==== Data records

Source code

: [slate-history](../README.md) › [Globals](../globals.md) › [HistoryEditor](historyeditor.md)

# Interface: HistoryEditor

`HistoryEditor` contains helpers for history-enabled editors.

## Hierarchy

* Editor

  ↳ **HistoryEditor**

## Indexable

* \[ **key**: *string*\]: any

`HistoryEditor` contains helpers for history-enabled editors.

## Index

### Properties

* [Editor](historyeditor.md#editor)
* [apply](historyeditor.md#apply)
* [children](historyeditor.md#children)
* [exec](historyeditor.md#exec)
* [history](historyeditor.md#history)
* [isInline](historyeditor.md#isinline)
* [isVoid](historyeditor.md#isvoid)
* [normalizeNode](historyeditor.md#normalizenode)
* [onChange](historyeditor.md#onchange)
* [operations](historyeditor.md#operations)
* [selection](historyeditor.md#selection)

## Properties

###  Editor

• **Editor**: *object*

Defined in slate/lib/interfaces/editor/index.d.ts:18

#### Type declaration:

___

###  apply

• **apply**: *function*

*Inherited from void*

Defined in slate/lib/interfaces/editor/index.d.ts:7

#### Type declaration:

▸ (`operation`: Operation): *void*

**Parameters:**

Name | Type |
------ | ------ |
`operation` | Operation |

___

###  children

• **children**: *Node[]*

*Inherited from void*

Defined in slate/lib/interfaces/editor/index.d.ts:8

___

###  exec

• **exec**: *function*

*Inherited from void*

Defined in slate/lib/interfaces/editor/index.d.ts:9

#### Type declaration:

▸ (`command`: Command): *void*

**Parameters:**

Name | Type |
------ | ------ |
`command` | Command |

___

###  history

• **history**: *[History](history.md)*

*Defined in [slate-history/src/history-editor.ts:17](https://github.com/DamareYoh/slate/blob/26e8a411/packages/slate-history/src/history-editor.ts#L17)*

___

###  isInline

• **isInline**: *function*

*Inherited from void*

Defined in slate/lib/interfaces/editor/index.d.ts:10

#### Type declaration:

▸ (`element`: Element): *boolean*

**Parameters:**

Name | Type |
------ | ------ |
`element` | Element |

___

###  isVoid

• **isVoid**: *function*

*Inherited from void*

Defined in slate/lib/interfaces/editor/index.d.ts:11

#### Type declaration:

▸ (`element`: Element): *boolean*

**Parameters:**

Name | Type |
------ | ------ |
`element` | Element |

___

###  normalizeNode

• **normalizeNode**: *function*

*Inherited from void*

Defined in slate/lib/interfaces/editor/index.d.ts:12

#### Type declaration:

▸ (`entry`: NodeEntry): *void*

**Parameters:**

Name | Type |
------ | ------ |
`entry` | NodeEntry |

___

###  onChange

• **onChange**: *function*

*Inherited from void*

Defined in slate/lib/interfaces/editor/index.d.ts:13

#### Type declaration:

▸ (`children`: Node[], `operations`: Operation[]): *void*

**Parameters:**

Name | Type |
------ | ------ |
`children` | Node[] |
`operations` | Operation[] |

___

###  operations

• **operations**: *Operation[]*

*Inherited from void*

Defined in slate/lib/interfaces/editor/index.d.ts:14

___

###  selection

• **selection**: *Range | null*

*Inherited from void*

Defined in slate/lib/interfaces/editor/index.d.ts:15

========

*Work item*:
All records shown above are to be output exactly.

*Exercise answer*:
Source code

: [slate-history](../README.md) › [Globals](../globals.md) › [HistoryEditor](historyeditor.md)

# Interface: HistoryEditor

`HistoryEditor` contains helpers for history-enabled editors.

## Hierarchy

* Editor

  ↳ **HistoryEditor**

## Indexable

* \[ **key**: *string*\]: any

`HistoryEditor` contains helpers for history-enabled editors.

## Index

### Properties

* [Editor](historyeditor.md#editor)
* [apply](historyeditor.md#apply)
* [children](historyeditor.md#children)
* [exec](historyeditor.md#exec)
* [history](historyeditor.md#history)
* [isInline](historyeditor.md#isinline)
* [isVoid](historyeditor.md#isvoid)
* [normalizeNode](historyeditor.md#normalizenode)
* [onChange](historyeditor.md#onchange)
* [operations](historyeditor.md#operations)
* [selection](historyeditor.md#selection)

## Properties

###  Editor

• **Editor**: *object*

Defined in slate/lib/interfaces/editor/index.d.ts:18

#### Type declaration:

___

###  apply

• **apply**: *function*

*Inherited from void*

Defined in slate/lib/interfaces/editor/index.d.ts:7

#### Type declaration:

▸ (`operation`: Operation): *void*

**Parameters:**

Name | Type |
------ | ------ |
`operation` | Operation |

___

###  children

• **children**: *Node[]*

*Inherited from void*

Defined in slate/lib/interfaces/editor/index.d.ts:8

___

###  exec

• **exec**: *function*

*Inherited from void*

Defined in slate/lib/interfaces/editor/index.d.ts:9

#### Type declaration:

▸ (`command`: Command): *void*

**Parameters:**

Name | Type |
------ | ------ |
`command` | Command |

___

###  history

• **history**: *[History](history.md)*

*Defined in [slate-history/src/history-editor.ts:17](https://github.com/DamareYoh/slate/blob/26e8a411/packages/slate-history/src/history-editor.ts#L17)*

___

###  isInline

• **isInline**: *function*

*Inherited from void*

Defined in slate/lib/interfaces/editor/index.d.ts:10

#### Type declaration:

▸ (`element`: Element): *boolean*

**Parameters:**

Name | Type |
------ | ------ |
`element` | Element |

___

###  isVoid

• **isVoid**: *function*

*Inherited from void*

Defined in slate/lib/interfaces/editor/index.d.ts:11

#### Type declaration:

▸ (`element`: Element): *boolean*

**Parameters:**

Name | Type |
------ | ------ |
`element` | Element |

___

###  normalizeNode

• **normalizeNode**: *function*

*Inherited from void*

Defined in slate/lib/interfaces/editor/index.d.ts:12

#### Type declaration:

▸ (`entry`: NodeEntry): *void*

**Parameters:**

Name | Type |
------ | ------ |
`entry` | NodeEntry |

___

###  onChange

• **onChange**: *function*

*Inherited from void*

Defined in slate/lib/interfaces/editor/index.d.ts:13

#### Type declaration:

▸ (`children`: Node[], `operations`: Operation[]): *void*

**Parameters:**

Name | Type |
------ | ------ |
`children` | Node[] |
`operations` | Operation[] |

___

###  operations

• **operations**: *Operation[]*

*Inherited from void*

Defined in slate/lib/interfaces/editor/index.d.ts:14

___

###  selection

• **selection**: *Range | null*

*Inherited from void*

Defined in slate/lib/interfaces/editor/index.d.ts:15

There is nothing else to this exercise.